Aber womöglich macht gerade das den Charme der nach zwei Jahren Auszeit wieder belebten Recklinghäuser Atelier- und Galerientage aus. Manche Kreative, die sich sonst mit kleinen Werkschauen in Szenekneipen bescheiden, können am Kunstraum-Wochenende die Chance nutzen, ihre Arbeiten daheim fürs Publikum nach Gusto auszubreiten.

Für die beiden Bildhauer Judith Hupel und Hanspeter Zingel gilt ohnehin: Ihre in Stein gemeißelte Kunst lässt sich nicht so eben über Tischen und Bänken aufhängen. Beide arbeiten gerne mit Anröchter Dolomit. Judith Hupel überlässt als Gastgeberin ihren Garten den Skulpturen von Zingel, der auch in Holz und Metall arbeitet.

Als eine der drei Artemis-Künstlerinnen verfügt Hupel neben den malenden Kolleginnen Verena Kuhlmann und Ulrike Speckmann über großzügige eigene Ausstellungsräume am Tiefen Pfad: ein „Kunstraum“ par excellence.

Kamera-Künstler mögen sonst eher einzelkämpferisch veranlagt sein: Für die witzige Kultkampagne „Ruhri.2010“ taten sich namhafte Fotografen von Brigitte Kraemer bis Jakob Studnar zusammen. „Dem Ruhri sein Revier“ ist eine ebenso stolze wie ironische Werbung – zu sehen in Guido Röckens Hauptquartier, dem „1a“, am Steintor 1a.

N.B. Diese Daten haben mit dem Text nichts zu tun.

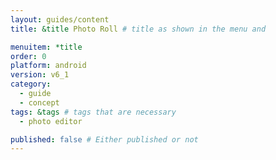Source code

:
 ```yaml
---
layout: guides/content
title: &title Photo Roll # title as shown in the menu and 

menuitem: *title
order: 0
platform: android
version: v6_1
category: 
  - guide
  - concept
tags: &tags # tags that are necessary
  - photo editor 

published: false # Either published or not 
---
```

Fotografie präsentiert auch Axel Schuch – allerdings muss man das dazusagen: Denn sein Zyklus „Fehleroffenbarungen“ zeigt derart extrem vergrößerte Bildausschnitte und digitale Verfremdungen, dass seine Prints den Charakter von Gemälden annehmen.

Der gebürtige Leipziger und seit Jahrzehnten auch in der Recklinghäuser Kommunalpolitik umtriebige Joachim Polnauer lebt seine Objektkunst gemäß dem Credo: „Kunst beginnt dort, wo Geschmack aufhört. Absichten zerstören das Kunstwerk.“

Eva Smuk, die Wirtin der Tapasbar „Café Blond“, liebäugelt mit der Idee, sich ganz der freiberuflichen Kunst zu widmen. Seit 2008 studiert sie Foto-Design und zeigt eine Auswahl aus diversen künstlerischen Metiers.

Andrea Vorster und Andrea von Bardeleben wollen in ihren Bildern den „glücklichen Augenblick“ bannen. Die eine Namens-Cousine malt konsequent ungegenständlich, die andere pendelt improvisierend zwischen figurativ und abstrakt.

Die Arbeiten von Saridi (alias Sabine Riedel-Dieckmann) beschrieb die Kunsthistorikerin Anke Schmick etwas rätselvoll als „Objekte meditativer Betrachtung, die zur Konzentration auf einen Gedanken führen“. – Es gibt also einiges zu entdecken während des Kunstraum-Wochenendes.